EXTRACTED RECORDS >>
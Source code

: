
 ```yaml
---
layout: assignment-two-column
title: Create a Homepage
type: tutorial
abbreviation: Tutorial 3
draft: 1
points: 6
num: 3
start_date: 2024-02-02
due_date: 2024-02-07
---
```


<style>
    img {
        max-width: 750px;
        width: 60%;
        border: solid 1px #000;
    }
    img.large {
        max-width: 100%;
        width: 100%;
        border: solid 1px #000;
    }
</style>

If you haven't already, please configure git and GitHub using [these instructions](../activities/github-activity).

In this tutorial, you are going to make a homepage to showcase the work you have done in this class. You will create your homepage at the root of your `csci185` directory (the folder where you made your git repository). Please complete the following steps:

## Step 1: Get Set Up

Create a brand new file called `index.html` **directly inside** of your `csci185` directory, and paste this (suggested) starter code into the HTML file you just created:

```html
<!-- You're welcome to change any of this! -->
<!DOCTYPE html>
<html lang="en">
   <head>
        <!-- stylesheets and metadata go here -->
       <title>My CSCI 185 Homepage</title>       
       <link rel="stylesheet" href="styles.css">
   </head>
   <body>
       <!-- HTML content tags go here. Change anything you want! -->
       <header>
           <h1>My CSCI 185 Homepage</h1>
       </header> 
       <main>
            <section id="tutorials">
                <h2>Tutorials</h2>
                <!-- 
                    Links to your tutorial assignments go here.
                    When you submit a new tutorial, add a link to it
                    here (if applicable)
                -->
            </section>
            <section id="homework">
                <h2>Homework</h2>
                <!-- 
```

WORK ITEM >> Reproduce the complete data exactly as presented above.

EXPECTED ANSWER >>
Source code

:
 ```yaml
---
layout: assignment-two-column
title: Create a Homepage
type: tutorial
abbreviation: Tutorial 3
draft: 1
points: 6
num: 3
start_date: 2024-02-02
due_date: 2024-02-07
---
```


<style>
    img {
        max-width: 750px;
        width: 60%;
        border: solid 1px #000;
    }
    img.large {
        max-width: 100%;
        width: 100%;
        border: solid 1px #000;
    }
</style>

If you haven't already, please configure git and GitHub using [these instructions](../activities/github-activity).

In this tutorial, you are going to make a homepage to showcase the work you have done in this class. You will create your homepage at the root of your `csci185` directory (the folder where you made your git repository). Please complete the following steps:

## Step 1: Get Set Up

Create a brand new file called `index.html` **directly inside** of your `csci185` directory, and paste this (suggested) starter code into the HTML file you just created:

```html
<!-- You're welcome to change any of this! -->
<!DOCTYPE html>
<html lang="en">
   <head>
        <!-- stylesheets and metadata go here -->
       <title>My CSCI 185 Homepage</title>       
       <link rel="stylesheet" href="styles.css">
   </head>
   <body>
       <!-- HTML content tags go here. Change anything you want! -->
       <header>
           <h1>My CSCI 185 Homepage</h1>
       </header> 
       <main>
            <section id="tutorials">
                <h2>Tutorials</h2>
                <!-- 
                    Links to your tutorial assignments go here.
                    When you submit a new tutorial, add a link to it
                    here (if applicable)
                -->
            </section>
            <section id="homework">
                <h2>Homework</h2>
                <!-- 
```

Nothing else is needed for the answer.